Woodcutters is the first work of fiction by Bernhard that I have read. I remember once starting Frost and stopping, but after Woodcutters I have already ordered another novel. Woodcutters is not quite the closed-box I thought it was. It is hilarious in a way that is relevant to us all, living as we do in a bourgeois cultural milieu (you are on this blog, after all). It is not too long either, and easy to read. Bernhard’s style has his narrator constantly going in circles, searching for perfect barb with which to pierce his old friends’ bubbles. And these barbs are not the end. There is a sense, a limited sense, that underneath the cynicism and the misanthropy there is a good world and a good life to be found, just not the one we live in and not the one we’re living.
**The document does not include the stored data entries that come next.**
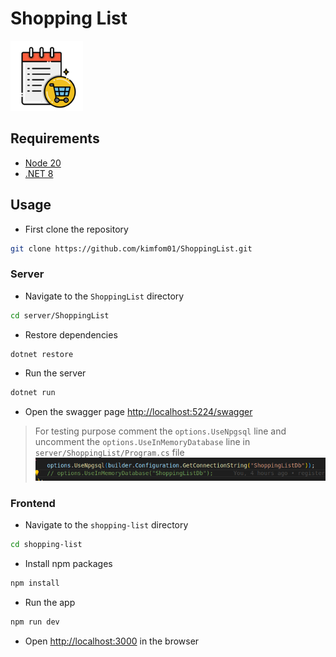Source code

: # Shopping List

![logo i guess](assets/logo.png)

## Requirements

- [Node 20](https://nodejs.org)
- [.NET 8](https://dotnet.microsoft.com)

## Usage

- First clone the repository

```sh
git clone https://github.com/kimfom01/ShoppingList.git
```

### Server

- Navigate to the `ShoppingList` directory

```sh
cd server/ShoppingList
```

- Restore dependencies

```sh
dotnet restore
```

- Run the server

```sh
dotnet run
```

- Open the swagger page [http://localhost:5224/swagger](http://localhost:5224/swagger)

> For testing purpose comment the `options.UseNpgsql` line and uncomment the `options.UseInMemoryDatabase` line in `server/ShoppingList/Program.cs` file
> ![use in memory database](assets/inmemoryline.png)

### Frontend

- Navigate to the `shopping-list` directory

```sh
cd shopping-list
```

- Install npm packages

```sh
npm install
```

- Run the app

```sh
npm run dev
```

- Open [http://localhost:3000](http://localhost:3000) in the browser
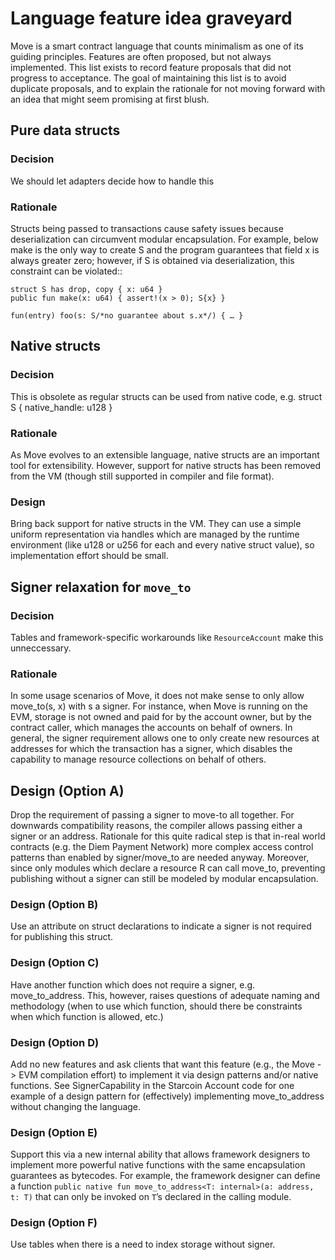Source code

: # Language feature idea graveyard

Move is a smart contract language that counts minimalism as one of its guiding principles. Features are often proposed, but not always implemented. This list exists to record feature proposals that did not progress to acceptance. The goal of maintaining this list is to avoid duplicate proposals, and to explain the rationale for not moving forward with an idea that might seem promising at first blush.

## Pure data structs

### Decision
We should let adapters decide how to handle this

### Rationale
Structs being passed to transactions cause safety issues because deserialization can circumvent modular encapsulation. For example, below make is the only way to create S and the program guarantees that field x is always greater zero; however, if S is obtained via deserialization, this constraint can be violated::
```
struct S has drop, copy { x: u64 }
public fun make(x: u64) { assert!(x > 0); S{x} }

fun(entry) foo(s: S/*no guarantee about s.x*/) { … }
```

## Native structs

### Decision
This is obsolete as regular structs can be used from native code, e.g. struct S { native_handle: u128 }

### Rationale
As Move evolves to an extensible language, native structs are an important  tool for extensibility. However, support for native structs has been removed from the VM (though still supported in compiler and file format).

### Design
Bring back support for native structs in the VM. They can use a simple uniform representation via handles which are managed by the runtime environment (like u128 or u256 for each and every native struct value), so implementation effort should be small.

## Signer relaxation for `move_to`

### Decision
Tables and framework-specific workarounds like `ResourceAccount` make this unneccessary.

### Rationale
In some usage scenarios of Move, it does not make sense to only allow move_to<R>(s, x) with s a signer. For instance, when Move is running on the EVM, storage is not owned and paid for by the account owner, but by the contract caller, which manages the accounts on behalf of owners. In general, the signer requirement allows one to only create new resources at addresses for which the transaction has a signer, which disables the capability to manage resource collections on behalf of others.

## Design (Option A)
Drop the requirement of passing a signer to move-to all together. For downwards compatibility reasons, the compiler allows passing either a signer or an address. Rationale for this quite radical step is that in-real world contracts (e.g. the Diem Payment Network) more complex access control patterns than enabled by signer/move_to are needed anyway. Moreover, since only modules which declare a resource R can call move_to<R>, preventing publishing without a signer can still be modeled by modular encapsulation.

### Design (Option B)
Use an attribute on struct declarations to indicate a signer is not required for publishing this struct.

### Design (Option C)
Have another function which does not require a signer, e.g. move_to_address. This, however, raises questions of adequate naming and methodology (when to use which function, should there be constraints when which function is allowed, etc.)

### Design (Option D)
Add no new features and ask clients that want this feature (e.g., the Move -> EVM compilation effort) to implement it via design patterns and/or native functions. See SignerCapability in the Starcoin Account code for one example of a design pattern for (effectively) implementing move_to_address without changing the language.

### Design (Option E)
Support this via a new internal ability that allows framework designers to implement more powerful native functions with the same encapsulation guarantees as bytecodes. For example, the framework designer can define a function `public native fun move_to_address<T: internal>(a: address, t: T)` that can only be invoked on `T`’s declared in the calling module.

### Design (Option F)
Use tables when there is a need to index storage without signer.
But that’s what we have books for. To show the way to something better.

Fragments of Pain – W. G. Sebald’s The Emigrants

The Emigrants is the second novel by W.G. Sebald, the late German academic who was based at the University of East Anglia, that I have read after Austerlitz. I read Austerlitz a few weeks ago and was not as affected by it as I felt I was supposed to be, and so I decided not to write a post about it. The Emigrants is concerned with many of the same themes as Austerlitz – memory, trauma, and the like – but it explores them in a way that was slightly more approachable and, as a result, more impactful. Sebald is a pretty unique phenomenon, and even if the horrors of central Europe’s twentieth century do not interest you, his way of writing about them is another reason to read him.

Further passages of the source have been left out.